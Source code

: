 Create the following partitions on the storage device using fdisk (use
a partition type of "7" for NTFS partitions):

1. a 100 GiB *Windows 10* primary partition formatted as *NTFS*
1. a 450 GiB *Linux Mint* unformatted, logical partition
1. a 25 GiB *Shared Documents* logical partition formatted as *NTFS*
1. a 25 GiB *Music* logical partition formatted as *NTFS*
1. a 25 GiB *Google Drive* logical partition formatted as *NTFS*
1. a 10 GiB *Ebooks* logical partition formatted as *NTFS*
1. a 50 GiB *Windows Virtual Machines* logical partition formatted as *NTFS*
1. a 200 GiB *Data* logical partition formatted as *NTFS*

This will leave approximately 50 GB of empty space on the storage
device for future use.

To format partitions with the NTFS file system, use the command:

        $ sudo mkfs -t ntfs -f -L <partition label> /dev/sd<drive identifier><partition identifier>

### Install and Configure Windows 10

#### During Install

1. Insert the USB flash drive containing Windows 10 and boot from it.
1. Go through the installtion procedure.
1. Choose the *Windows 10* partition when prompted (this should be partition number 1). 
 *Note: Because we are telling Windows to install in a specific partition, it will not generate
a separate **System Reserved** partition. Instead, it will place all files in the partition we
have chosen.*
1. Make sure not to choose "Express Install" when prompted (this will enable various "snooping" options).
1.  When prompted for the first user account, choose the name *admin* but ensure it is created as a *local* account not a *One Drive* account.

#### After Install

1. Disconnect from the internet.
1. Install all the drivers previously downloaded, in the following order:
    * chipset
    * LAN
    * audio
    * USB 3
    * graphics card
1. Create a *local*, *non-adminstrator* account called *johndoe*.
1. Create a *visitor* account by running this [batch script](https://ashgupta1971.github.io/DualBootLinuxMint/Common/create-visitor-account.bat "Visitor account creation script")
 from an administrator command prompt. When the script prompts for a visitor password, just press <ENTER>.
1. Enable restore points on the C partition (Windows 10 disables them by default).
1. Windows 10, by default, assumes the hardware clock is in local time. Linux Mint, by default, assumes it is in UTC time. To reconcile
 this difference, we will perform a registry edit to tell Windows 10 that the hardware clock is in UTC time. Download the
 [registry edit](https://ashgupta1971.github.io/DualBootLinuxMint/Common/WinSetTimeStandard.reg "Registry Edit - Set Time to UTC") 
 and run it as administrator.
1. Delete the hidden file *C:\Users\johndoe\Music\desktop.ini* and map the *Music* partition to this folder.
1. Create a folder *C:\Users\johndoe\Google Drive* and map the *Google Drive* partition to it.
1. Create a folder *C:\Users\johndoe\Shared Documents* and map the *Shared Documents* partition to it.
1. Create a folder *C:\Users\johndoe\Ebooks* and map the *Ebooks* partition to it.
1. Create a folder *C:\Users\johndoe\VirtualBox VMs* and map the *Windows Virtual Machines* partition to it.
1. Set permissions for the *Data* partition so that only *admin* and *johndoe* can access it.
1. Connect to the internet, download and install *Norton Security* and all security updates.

+--

#### [Aim of the exercise]
Could you reproduce, exactly, every line above from the line with "1. Make sure" to the line with "1. Delete the", and no other line? Both ends count.

#### [Answer for the task]
1. Make sure not to choose "Express Install" when prompted (this will enable various "snooping" options).
1.  When prompted for the first user account, choose the name *admin* but ensure it is created as a *local* account not a *One Drive* account.

#### After Install

1. Disconnect from the internet.
1. Install all the drivers previously downloaded, in the following order:
    * chipset
    * LAN
    * audio
    * USB 3
    * graphics card
1. Create a *local*, *non-adminstrator* account called *johndoe*.
1. Create a *visitor* account by running this [batch script](https://ashgupta1971.github.io/DualBootLinuxMint/Common/create-visitor-account.bat "Visitor account creation script")
 from an administrator command prompt. When the script prompts for a visitor password, just press <ENTER>.
1. Enable restore points on the C partition (Windows 10 disables them by default).
1. Windows 10, by default, assumes the hardware clock is in local time. Linux Mint, by default, assumes it is in UTC time. To reconcile
 this difference, we will perform a registry edit to tell Windows 10 that the hardware clock is in UTC time. Download the
 [registry edit](https://ashgupta1971.github.io/DualBootLinuxMint/Common/WinSetTimeStandard.reg "Registry Edit - Set Time to UTC") 
 and run it as administrator.
1. Delete the hidden file *C:\Users\johndoe\Music\desktop.ini* and map the *Music* partition to this folder.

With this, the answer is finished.